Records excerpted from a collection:
########################################
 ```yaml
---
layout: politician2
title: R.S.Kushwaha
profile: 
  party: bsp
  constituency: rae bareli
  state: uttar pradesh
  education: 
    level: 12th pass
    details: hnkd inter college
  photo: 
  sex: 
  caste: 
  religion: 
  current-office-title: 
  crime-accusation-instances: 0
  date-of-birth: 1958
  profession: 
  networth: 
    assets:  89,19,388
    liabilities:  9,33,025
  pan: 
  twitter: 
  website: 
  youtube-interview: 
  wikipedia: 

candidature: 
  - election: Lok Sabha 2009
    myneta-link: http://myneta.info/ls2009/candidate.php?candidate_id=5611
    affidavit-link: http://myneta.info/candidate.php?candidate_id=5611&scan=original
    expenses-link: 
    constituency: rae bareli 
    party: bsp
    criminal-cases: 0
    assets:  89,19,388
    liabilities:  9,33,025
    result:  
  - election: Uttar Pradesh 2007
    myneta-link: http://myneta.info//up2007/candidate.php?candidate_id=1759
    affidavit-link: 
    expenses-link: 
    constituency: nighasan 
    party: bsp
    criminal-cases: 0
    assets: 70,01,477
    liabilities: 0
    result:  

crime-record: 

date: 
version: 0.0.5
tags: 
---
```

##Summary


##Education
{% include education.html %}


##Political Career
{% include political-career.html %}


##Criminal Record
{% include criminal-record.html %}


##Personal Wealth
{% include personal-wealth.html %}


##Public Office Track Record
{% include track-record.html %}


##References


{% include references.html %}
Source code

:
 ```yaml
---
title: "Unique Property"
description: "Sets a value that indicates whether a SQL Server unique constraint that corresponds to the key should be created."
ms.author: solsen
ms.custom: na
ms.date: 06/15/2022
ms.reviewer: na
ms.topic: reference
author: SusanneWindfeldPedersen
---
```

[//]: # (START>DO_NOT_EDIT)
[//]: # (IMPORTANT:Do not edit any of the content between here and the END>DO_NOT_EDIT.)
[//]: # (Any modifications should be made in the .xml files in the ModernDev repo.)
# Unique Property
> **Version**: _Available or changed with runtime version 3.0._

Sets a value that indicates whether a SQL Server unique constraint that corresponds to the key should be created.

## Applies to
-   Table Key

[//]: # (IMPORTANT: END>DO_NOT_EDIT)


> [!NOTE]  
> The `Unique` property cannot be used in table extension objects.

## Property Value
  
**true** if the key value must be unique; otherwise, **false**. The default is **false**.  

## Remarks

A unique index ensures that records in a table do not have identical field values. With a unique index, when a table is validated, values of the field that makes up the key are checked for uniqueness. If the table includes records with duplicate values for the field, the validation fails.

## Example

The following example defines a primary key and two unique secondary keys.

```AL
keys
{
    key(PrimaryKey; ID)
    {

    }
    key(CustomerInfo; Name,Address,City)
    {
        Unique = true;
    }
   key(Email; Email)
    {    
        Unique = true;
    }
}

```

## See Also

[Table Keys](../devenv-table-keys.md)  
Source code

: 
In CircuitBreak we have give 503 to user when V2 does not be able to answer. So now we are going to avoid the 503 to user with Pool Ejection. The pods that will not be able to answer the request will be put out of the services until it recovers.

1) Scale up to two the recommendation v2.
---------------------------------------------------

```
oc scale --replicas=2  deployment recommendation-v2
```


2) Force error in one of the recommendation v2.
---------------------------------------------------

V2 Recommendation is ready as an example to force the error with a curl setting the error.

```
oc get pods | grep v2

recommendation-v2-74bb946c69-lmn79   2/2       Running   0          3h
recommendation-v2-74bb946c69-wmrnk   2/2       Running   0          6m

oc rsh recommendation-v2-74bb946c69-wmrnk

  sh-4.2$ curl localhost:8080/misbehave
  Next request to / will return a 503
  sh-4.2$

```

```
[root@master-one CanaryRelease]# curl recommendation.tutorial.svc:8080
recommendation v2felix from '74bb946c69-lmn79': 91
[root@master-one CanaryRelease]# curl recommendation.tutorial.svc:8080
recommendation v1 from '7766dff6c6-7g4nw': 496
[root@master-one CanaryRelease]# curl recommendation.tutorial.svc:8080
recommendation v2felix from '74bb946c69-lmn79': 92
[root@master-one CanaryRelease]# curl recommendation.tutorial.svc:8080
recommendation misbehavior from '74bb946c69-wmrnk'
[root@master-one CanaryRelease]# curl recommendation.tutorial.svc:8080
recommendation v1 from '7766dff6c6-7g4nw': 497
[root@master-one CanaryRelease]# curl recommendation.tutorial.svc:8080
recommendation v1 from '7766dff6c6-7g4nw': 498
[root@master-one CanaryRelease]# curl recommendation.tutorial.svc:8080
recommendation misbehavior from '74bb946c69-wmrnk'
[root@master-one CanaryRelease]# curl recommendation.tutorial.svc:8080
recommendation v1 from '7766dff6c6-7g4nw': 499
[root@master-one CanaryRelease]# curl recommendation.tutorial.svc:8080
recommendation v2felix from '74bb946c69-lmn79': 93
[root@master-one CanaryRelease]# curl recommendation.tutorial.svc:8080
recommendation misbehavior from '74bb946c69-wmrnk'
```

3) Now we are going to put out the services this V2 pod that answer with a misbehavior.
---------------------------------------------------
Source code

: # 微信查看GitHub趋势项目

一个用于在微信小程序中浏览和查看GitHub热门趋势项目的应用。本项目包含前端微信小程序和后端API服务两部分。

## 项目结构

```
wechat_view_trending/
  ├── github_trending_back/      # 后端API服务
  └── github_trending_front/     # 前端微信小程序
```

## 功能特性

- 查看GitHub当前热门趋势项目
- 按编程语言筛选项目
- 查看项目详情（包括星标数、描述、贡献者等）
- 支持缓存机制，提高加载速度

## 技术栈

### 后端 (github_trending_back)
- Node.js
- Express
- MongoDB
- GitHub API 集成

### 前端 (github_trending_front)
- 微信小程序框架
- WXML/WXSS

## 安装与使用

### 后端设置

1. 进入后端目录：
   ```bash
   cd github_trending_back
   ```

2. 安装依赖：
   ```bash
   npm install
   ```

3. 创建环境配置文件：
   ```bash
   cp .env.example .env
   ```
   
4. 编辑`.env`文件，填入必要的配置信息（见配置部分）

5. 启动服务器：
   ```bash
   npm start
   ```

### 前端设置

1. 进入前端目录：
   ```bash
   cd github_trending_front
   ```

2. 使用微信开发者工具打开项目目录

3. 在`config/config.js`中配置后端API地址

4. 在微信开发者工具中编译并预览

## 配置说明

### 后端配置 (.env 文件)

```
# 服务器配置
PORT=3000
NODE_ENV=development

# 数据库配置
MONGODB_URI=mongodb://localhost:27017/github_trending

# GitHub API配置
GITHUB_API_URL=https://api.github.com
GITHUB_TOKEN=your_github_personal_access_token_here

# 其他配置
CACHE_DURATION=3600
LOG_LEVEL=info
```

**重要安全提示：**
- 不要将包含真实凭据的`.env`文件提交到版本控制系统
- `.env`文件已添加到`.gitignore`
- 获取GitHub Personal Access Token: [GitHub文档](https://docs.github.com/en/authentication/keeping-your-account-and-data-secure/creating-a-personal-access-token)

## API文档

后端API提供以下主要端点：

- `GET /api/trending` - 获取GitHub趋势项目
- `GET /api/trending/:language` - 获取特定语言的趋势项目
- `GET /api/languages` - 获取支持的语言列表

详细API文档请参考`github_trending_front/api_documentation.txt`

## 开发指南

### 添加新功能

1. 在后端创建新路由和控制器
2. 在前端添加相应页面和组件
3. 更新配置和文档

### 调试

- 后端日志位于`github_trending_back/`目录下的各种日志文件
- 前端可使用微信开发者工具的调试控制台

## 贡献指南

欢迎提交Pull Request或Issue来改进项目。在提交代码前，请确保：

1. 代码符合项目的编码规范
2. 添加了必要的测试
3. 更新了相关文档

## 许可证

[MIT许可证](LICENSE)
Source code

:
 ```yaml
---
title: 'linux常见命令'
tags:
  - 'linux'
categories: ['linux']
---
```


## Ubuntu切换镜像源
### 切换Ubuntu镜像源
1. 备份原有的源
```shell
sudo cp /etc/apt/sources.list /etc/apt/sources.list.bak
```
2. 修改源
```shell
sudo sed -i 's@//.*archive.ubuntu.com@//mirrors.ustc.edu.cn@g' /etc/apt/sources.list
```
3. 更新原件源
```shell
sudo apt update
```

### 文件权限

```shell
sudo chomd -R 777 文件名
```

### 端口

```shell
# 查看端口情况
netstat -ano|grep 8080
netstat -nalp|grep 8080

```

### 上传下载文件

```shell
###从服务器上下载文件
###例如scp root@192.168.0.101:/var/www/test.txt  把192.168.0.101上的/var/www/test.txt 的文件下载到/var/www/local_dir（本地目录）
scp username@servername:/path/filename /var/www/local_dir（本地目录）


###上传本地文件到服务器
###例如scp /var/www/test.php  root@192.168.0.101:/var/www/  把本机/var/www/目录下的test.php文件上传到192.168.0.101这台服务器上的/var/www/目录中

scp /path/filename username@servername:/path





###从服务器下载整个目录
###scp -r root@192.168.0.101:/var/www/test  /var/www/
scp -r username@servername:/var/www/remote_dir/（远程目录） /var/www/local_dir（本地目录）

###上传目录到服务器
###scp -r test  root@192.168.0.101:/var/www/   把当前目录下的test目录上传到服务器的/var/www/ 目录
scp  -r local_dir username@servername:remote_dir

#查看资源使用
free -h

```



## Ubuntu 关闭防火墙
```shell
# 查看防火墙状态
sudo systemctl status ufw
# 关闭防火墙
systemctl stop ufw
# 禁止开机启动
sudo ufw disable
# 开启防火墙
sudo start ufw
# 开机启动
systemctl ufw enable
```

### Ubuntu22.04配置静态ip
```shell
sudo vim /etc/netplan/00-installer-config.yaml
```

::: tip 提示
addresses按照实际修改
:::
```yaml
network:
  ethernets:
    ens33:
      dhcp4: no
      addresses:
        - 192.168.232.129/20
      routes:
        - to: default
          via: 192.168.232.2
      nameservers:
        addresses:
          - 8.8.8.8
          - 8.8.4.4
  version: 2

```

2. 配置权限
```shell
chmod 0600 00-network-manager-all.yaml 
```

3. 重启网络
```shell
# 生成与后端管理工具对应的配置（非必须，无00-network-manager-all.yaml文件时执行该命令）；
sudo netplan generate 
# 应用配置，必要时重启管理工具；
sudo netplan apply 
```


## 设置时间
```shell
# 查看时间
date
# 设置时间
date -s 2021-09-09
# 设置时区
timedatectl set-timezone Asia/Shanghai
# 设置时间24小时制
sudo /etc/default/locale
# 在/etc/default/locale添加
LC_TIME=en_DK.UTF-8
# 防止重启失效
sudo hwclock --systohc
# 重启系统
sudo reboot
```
########################################
PROBLEM TO SOLVE: Pull every line containing "whether" out of the records.

WRITTEN ANSWER:
description: "Sets a value that indicates whether a SQL Server unique constraint that corresponds to the key should be created."
Sets a value that indicates whether a SQL Server unique constraint that corresponds to the key should be created.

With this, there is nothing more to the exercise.